* _The data_

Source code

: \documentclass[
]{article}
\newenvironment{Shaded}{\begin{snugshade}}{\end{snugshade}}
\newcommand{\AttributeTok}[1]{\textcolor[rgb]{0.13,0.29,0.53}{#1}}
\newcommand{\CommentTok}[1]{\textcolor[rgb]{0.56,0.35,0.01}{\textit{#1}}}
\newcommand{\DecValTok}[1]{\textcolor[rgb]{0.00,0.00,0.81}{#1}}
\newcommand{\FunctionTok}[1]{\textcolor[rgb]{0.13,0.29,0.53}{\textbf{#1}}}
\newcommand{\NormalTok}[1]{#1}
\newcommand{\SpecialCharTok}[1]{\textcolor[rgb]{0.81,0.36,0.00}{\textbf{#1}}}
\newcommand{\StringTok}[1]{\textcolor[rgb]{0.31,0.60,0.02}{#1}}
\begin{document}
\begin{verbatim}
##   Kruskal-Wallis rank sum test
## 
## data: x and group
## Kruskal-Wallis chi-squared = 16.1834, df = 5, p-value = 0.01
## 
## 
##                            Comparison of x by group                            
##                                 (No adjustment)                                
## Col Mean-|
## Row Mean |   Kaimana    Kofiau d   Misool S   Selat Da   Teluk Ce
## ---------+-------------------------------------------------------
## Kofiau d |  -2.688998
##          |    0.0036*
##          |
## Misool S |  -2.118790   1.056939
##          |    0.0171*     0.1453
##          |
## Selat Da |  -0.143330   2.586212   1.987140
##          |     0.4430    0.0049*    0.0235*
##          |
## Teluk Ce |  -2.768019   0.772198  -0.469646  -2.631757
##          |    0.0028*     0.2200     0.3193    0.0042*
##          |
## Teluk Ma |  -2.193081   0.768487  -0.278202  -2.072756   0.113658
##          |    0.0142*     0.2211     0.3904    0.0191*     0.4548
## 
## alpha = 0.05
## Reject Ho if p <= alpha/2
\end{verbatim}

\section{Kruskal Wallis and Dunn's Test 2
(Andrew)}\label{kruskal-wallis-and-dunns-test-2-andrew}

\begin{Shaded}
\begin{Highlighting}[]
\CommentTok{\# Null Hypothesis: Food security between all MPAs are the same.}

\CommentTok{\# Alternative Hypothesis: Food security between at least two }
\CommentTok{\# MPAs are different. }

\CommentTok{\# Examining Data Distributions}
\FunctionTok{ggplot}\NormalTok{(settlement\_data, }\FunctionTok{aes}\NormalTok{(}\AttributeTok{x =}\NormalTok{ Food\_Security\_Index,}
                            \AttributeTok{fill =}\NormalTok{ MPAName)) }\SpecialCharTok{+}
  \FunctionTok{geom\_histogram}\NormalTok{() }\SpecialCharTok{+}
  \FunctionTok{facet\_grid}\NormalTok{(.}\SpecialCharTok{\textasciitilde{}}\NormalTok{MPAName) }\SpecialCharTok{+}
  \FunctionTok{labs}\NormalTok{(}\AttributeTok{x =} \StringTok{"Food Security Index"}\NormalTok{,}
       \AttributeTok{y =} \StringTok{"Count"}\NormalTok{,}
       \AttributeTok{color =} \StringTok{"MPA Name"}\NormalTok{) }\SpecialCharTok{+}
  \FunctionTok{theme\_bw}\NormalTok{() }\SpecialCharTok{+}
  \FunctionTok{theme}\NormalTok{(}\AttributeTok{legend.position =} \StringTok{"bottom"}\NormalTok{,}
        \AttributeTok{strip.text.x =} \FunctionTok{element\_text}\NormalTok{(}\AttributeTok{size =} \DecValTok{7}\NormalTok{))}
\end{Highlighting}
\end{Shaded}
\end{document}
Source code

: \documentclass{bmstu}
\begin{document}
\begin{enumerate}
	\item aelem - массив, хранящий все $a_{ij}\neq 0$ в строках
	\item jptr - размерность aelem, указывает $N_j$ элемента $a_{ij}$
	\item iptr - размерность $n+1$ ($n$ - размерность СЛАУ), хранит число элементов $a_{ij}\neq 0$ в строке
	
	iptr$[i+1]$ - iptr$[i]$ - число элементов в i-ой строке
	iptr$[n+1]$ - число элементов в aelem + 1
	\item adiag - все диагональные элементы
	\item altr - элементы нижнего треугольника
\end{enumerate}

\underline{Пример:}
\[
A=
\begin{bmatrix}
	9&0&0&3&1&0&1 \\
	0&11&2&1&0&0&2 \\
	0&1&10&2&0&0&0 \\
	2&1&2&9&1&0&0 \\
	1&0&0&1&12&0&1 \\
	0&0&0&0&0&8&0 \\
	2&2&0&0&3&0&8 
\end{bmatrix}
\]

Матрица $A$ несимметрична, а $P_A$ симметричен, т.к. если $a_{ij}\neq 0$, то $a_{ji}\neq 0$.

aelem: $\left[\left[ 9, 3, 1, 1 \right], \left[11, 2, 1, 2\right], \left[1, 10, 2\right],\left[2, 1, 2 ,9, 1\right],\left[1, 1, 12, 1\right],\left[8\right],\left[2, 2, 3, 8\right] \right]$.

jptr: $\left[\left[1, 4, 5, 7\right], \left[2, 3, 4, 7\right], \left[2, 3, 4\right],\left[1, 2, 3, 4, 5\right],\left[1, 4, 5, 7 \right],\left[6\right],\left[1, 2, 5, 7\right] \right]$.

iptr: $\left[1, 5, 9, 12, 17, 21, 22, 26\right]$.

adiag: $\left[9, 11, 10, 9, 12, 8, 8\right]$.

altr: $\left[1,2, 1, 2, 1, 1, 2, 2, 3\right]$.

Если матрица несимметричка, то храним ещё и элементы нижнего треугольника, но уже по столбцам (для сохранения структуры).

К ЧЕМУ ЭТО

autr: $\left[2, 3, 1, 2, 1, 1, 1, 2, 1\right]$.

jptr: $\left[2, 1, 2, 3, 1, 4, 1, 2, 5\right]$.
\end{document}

* _Task objective_
What lines in the material above hold the word "Shaded"? Pull them out.

* _Output for this task_
\newenvironment{Shaded}{\begin{snugshade}}{\end{snugshade}}
\begin{Shaded}
\end{Shaded}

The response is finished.